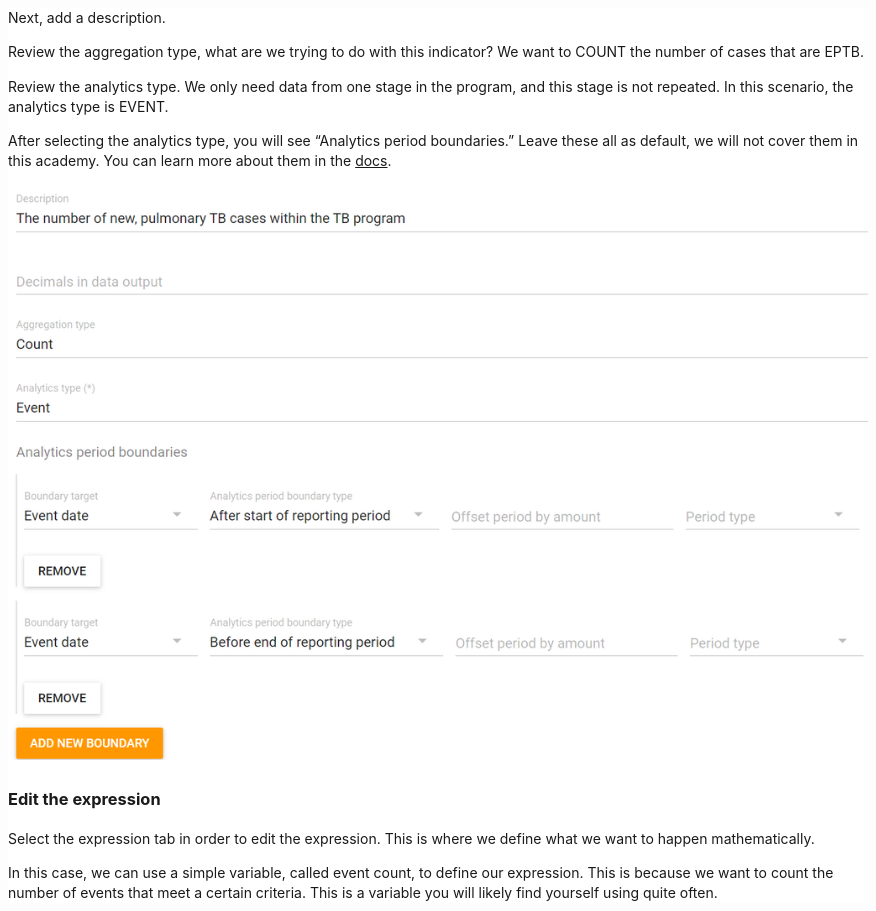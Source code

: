 Next, add a description. 

Review the aggregation type, what are we trying to do with this indicator? We want to COUNT the number of cases that are EPTB.

Review the analytics type. We only need data from one stage in the program, and this stage is not repeated. In this scenario, the analytics type is EVENT. 

After selecting the analytics type, you will see “Analytics period boundaries.” Leave these all as default, we will not cover them in this academy. You can learn more about them in the [docs](https://docs.dhis2.org/en/use/user-guides/dhis-core-version-master/configuring-the-system/programs.html#about_program_indicators).  

![](Images/pi/image13.png)

### Edit the expression

Select the expression tab in order to edit the expression. This is where we define what we want to happen mathematically. 

In this case, we can use a simple variable, called event count, to define our expression. This is because we want to count the number of events that meet a certain criteria. This is a variable you will likely find yourself using quite often.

---

What to work on
The lines to return run from the one containing "add a description." through the last line of the records above. Give them exactly and include nothing more.

Task result
: Next, add a description. 

Review the aggregation type, what are we trying to do with this indicator? We want to COUNT the number of cases that are EPTB.

Review the analytics type. We only need data from one stage in the program, and this stage is not repeated. In this scenario, the analytics type is EVENT. 

After selecting the analytics type, you will see “Analytics period boundaries.” Leave these all as default, we will not cover them in this academy. You can learn more about them in the [docs](https://docs.dhis2.org/en/use/user-guides/dhis-core-version-master/configuring-the-system/programs.html#about_program_indicators).  

![](Images/pi/image13.png)

### Edit the expression

Select the expression tab in order to edit the expression. This is where we define what we want to happen mathematically. 

In this case, we can use a simple variable, called event count, to define our expression. This is because we want to count the number of events that meet a certain criteria. This is a variable you will likely find yourself using quite often.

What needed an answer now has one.